● **The problem**: Without changing anything, set down every line shown below.

● **Provided records**:

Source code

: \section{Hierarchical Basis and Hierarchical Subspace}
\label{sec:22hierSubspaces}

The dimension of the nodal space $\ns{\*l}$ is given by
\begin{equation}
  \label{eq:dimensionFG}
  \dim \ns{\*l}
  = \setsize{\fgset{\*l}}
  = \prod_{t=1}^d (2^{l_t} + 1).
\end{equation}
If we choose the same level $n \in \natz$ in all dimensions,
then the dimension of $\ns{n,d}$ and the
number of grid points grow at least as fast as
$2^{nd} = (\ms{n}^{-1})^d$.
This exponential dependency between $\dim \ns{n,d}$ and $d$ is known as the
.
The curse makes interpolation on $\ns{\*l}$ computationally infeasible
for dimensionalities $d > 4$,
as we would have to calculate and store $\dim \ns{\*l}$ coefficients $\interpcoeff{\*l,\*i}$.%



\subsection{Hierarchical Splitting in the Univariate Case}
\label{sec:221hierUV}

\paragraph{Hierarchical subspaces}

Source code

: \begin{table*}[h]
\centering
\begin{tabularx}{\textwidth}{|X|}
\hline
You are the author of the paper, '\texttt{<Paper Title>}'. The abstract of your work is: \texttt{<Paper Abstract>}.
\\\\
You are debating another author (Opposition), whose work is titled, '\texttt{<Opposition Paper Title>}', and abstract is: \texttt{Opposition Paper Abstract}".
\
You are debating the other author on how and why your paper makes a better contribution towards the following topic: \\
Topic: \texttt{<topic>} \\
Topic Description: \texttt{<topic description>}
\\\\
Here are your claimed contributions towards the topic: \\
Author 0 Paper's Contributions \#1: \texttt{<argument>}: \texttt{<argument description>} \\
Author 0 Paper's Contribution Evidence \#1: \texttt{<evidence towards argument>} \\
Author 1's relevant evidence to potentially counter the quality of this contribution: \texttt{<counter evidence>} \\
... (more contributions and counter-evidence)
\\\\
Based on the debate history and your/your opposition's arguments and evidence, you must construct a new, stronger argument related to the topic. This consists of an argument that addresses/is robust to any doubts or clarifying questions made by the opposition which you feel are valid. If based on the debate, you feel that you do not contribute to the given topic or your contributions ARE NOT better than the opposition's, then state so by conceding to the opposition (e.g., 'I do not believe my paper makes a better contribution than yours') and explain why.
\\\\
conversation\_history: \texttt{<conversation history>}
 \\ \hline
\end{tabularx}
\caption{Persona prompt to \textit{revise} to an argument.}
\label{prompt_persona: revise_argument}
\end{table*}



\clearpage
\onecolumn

● **Answer to the problem**:
Source code

: \section{Hierarchical Basis and Hierarchical Subspace}
\label{sec:22hierSubspaces}

The dimension of the nodal space $\ns{\*l}$ is given by
\begin{equation}
  \label{eq:dimensionFG}
  \dim \ns{\*l}
  = \setsize{\fgset{\*l}}
  = \prod_{t=1}^d (2^{l_t} + 1).
\end{equation}
If we choose the same level $n \in \natz$ in all dimensions,
then the dimension of $\ns{n,d}$ and the
number of grid points grow at least as fast as
$2^{nd} = (\ms{n}^{-1})^d$.
This exponential dependency between $\dim \ns{n,d}$ and $d$ is known as the
.
The curse makes interpolation on $\ns{\*l}$ computationally infeasible
for dimensionalities $d > 4$,
as we would have to calculate and store $\dim \ns{\*l}$ coefficients $\interpcoeff{\*l,\*i}$.%



\subsection{Hierarchical Splitting in the Univariate Case}
\label{sec:221hierUV}

\paragraph{Hierarchical subspaces}

Source code

: \begin{table*}[h]
\centering
\begin{tabularx}{\textwidth}{|X|}
\hline
You are the author of the paper, '\texttt{<Paper Title>}'. The abstract of your work is: \texttt{<Paper Abstract>}.
\\\\
You are debating another author (Opposition), whose work is titled, '\texttt{<Opposition Paper Title>}', and abstract is: \texttt{Opposition Paper Abstract}".
\
You are debating the other author on how and why your paper makes a better contribution towards the following topic: \\
Topic: \texttt{<topic>} \\
Topic Description: \texttt{<topic description>}
\\\\
Here are your claimed contributions towards the topic: \\
Author 0 Paper's Contributions \#1: \texttt{<argument>}: \texttt{<argument description>} \\
Author 0 Paper's Contribution Evidence \#1: \texttt{<evidence towards argument>} \\
Author 1's relevant evidence to potentially counter the quality of this contribution: \texttt{<counter evidence>} \\
... (more contributions and counter-evidence)
\\\\
Based on the debate history and your/your opposition's arguments and evidence, you must construct a new, stronger argument related to the topic. This consists of an argument that addresses/is robust to any doubts or clarifying questions made by the opposition which you feel are valid. If based on the debate, you feel that you do not contribute to the given topic or your contributions ARE NOT better than the opposition's, then state so by conceding to the opposition (e.g., 'I do not believe my paper makes a better contribution than yours') and explain why.
\\\\
conversation\_history: \texttt{<conversation history>}
 \\ \hline
\end{tabularx}
\caption{Persona prompt to \textit{revise} to an argument.}
\label{prompt_persona: revise_argument}
\end{table*}



\clearpage
\onecolumn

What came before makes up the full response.